■ **EXERCISE BRIEF**: Transcribe, without alteration, only the lines from the one containing "Set up environment" through the last line of the material, both ends included.

■ **RECORDS FOR THE TASK**:
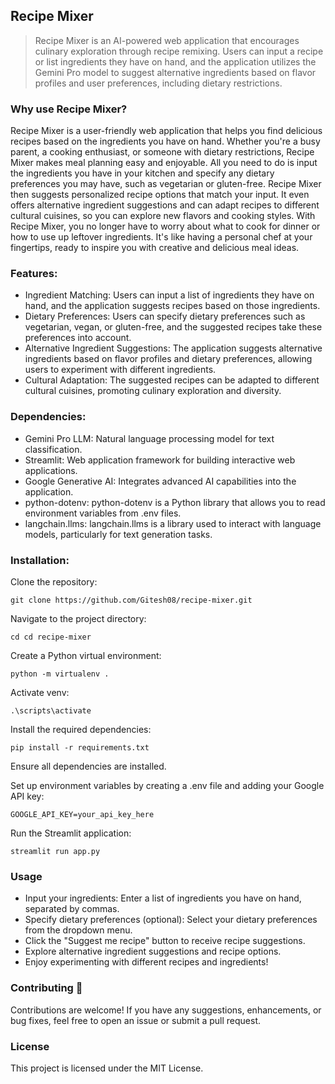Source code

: ## Recipe Mixer
> Recipe Mixer is an AI-powered web application that encourages culinary exploration through recipe remixing. Users can input a recipe or list ingredients they have on hand, and the application utilizes the Gemini Pro model to suggest alternative ingredients based on flavor profiles and user preferences, including dietary restrictions.

### Why use Recipe Mixer?
Recipe Mixer is a user-friendly web application that helps you find delicious recipes based on the ingredients you have on hand. Whether you're a busy parent, a cooking enthusiast, or someone with dietary restrictions, Recipe Mixer makes meal planning easy and enjoyable.
All you need to do is input the ingredients you have in your kitchen and specify any dietary preferences you may have, such as vegetarian or gluten-free. Recipe Mixer then suggests personalized recipe options that match your input. It even offers alternative ingredient suggestions and can adapt recipes to different cultural cuisines, so you can explore new flavors and cooking styles.
With Recipe Mixer, you no longer have to worry about what to cook for dinner or how to use up leftover ingredients. It's like having a personal chef at your fingertips, ready to inspire you with creative and delicious meal ideas.

### Features:
- Ingredient Matching: Users can input a list of ingredients they have on hand, and the application suggests recipes based on those ingredients.
- Dietary Preferences: Users can specify dietary preferences such as vegetarian, vegan, or gluten-free, and the suggested recipes take these preferences into account.
- Alternative Ingredient Suggestions: The application suggests alternative ingredients based on flavor profiles and dietary preferences, allowing users to experiment with different ingredients.
- Cultural Adaptation: The suggested recipes can be adapted to different cultural cuisines, promoting culinary exploration and diversity.

### Dependencies:
- Gemini Pro LLM: Natural language processing model for text classification.
- Streamlit: Web application framework for building interactive web applications.
- Google Generative AI: Integrates advanced AI capabilities into the application.
- python-dotenv: python-dotenv is a Python library that allows you to read environment variables from .env files.
- langchain.llms: langchain.llms is a library used to interact with language models, particularly for text generation tasks.

### Installation:

Clone the repository:
```
git clone https://github.com/Gitesh08/recipe-mixer.git
```

Navigate to the project directory:
```
cd cd recipe-mixer
```

Create a Python virtual environment:
```
python -m virtualenv . 
```

Activate venv:
```
.\scripts\activate
```

Install the required dependencies:
```
pip install -r requirements.txt
```
Ensure all dependencies are installed.

Set up environment variables by creating a .env file and adding your Google API key:
```
GOOGLE_API_KEY=your_api_key_here
```

Run the Streamlit application:
```
streamlit run app.py
```

### Usage
- Input your ingredients: Enter a list of ingredients you have on hand, separated by commas.
- Specify dietary preferences (optional): Select your dietary preferences from the dropdown menu.
- Click the "Suggest me recipe" button to receive recipe suggestions.
- Explore alternative ingredient suggestions and recipe options.
- Enjoy experimenting with different recipes and ingredients!


### Contributing :handshake:
Contributions are welcome! If you have any suggestions, enhancements, or bug fixes, feel free to open an issue or submit a pull request.


### License
This project is licensed under the MIT License.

■ **TASK OUTPUT**:
Set up environment variables by creating a .env file and adding your Google API key:
```
GOOGLE_API_KEY=your_api_key_here
```

Run the Streamlit application:
```
streamlit run app.py
```

### Usage
- Input your ingredients: Enter a list of ingredients you have on hand, separated by commas.
- Specify dietary preferences (optional): Select your dietary preferences from the dropdown menu.
- Click the "Suggest me recipe" button to receive recipe suggestions.
- Explore alternative ingredient suggestions and recipe options.
- Enjoy experimenting with different recipes and ingredients!


### Contributing :handshake:
Contributions are welcome! If you have any suggestions, enhancements, or bug fixes, feel free to open an issue or submit a pull request.


### License
This project is licensed under the MIT License.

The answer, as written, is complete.